*** Opening Working data ***

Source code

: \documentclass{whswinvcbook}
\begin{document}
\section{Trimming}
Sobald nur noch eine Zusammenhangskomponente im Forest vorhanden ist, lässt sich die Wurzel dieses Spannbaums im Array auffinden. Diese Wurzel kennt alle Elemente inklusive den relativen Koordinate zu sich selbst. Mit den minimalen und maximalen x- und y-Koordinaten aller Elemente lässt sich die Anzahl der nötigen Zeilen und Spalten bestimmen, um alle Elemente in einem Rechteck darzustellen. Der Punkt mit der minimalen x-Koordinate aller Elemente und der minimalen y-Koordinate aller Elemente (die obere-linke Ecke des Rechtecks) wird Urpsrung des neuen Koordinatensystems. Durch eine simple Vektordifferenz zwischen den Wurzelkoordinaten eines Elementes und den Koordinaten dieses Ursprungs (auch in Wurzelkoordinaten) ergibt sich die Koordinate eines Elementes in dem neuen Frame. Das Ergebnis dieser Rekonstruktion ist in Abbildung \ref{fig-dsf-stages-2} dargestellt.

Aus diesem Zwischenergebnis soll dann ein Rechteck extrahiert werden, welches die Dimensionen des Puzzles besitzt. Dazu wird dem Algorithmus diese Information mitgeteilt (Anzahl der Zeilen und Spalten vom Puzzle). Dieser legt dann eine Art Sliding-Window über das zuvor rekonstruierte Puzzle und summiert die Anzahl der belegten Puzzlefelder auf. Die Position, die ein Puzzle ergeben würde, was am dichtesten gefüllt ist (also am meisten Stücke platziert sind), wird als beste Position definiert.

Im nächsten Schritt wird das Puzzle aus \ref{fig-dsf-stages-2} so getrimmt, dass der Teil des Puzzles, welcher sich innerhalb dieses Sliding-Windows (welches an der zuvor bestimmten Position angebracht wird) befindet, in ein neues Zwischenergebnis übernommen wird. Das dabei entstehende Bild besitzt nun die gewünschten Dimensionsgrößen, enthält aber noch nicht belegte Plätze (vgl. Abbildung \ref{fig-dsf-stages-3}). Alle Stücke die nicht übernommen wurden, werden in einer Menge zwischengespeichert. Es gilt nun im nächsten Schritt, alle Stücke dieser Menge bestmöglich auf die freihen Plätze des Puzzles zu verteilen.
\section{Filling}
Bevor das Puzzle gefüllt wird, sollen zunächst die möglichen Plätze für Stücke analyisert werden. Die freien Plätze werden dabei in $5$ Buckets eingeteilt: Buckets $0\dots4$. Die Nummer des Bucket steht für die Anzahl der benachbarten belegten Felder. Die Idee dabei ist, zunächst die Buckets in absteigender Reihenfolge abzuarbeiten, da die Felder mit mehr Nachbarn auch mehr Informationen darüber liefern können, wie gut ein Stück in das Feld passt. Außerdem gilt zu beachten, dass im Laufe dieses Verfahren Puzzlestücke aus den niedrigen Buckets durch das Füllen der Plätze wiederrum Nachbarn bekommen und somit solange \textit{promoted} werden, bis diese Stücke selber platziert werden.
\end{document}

*** Closing Working data ***

> **Goal of the exercise**
Once you find the line containing "Aus diesem Zwischenergebnis", copy it and every line after it through the end of the records, exactly as they stand.

> **Completed task**
Aus diesem Zwischenergebnis soll dann ein Rechteck extrahiert werden, welches die Dimensionen des Puzzles besitzt. Dazu wird dem Algorithmus diese Information mitgeteilt (Anzahl der Zeilen und Spalten vom Puzzle). Dieser legt dann eine Art Sliding-Window über das zuvor rekonstruierte Puzzle und summiert die Anzahl der belegten Puzzlefelder auf. Die Position, die ein Puzzle ergeben würde, was am dichtesten gefüllt ist (also am meisten Stücke platziert sind), wird als beste Position definiert.

Im nächsten Schritt wird das Puzzle aus \ref{fig-dsf-stages-2} so getrimmt, dass der Teil des Puzzles, welcher sich innerhalb dieses Sliding-Windows (welches an der zuvor bestimmten Position angebracht wird) befindet, in ein neues Zwischenergebnis übernommen wird. Das dabei entstehende Bild besitzt nun die gewünschten Dimensionsgrößen, enthält aber noch nicht belegte Plätze (vgl. Abbildung \ref{fig-dsf-stages-3}). Alle Stücke die nicht übernommen wurden, werden in einer Menge zwischengespeichert. Es gilt nun im nächsten Schritt, alle Stücke dieser Menge bestmöglich auf die freihen Plätze des Puzzles zu verteilen.
\section{Filling}
Bevor das Puzzle gefüllt wird, sollen zunächst die möglichen Plätze für Stücke analyisert werden. Die freien Plätze werden dabei in $5$ Buckets eingeteilt: Buckets $0\dots4$. Die Nummer des Bucket steht für die Anzahl der benachbarten belegten Felder. Die Idee dabei ist, zunächst die Buckets in absteigender Reihenfolge abzuarbeiten, da die Felder mit mehr Nachbarn auch mehr Informationen darüber liefern können, wie gut ein Stück in das Feld passt. Außerdem gilt zu beachten, dass im Laufe dieses Verfahren Puzzlestücke aus den niedrigen Buckets durch das Füllen der Plätze wiederrum Nachbarn bekommen und somit solange \textit{promoted} werden, bis diese Stücke selber platziert werden.
\end{document}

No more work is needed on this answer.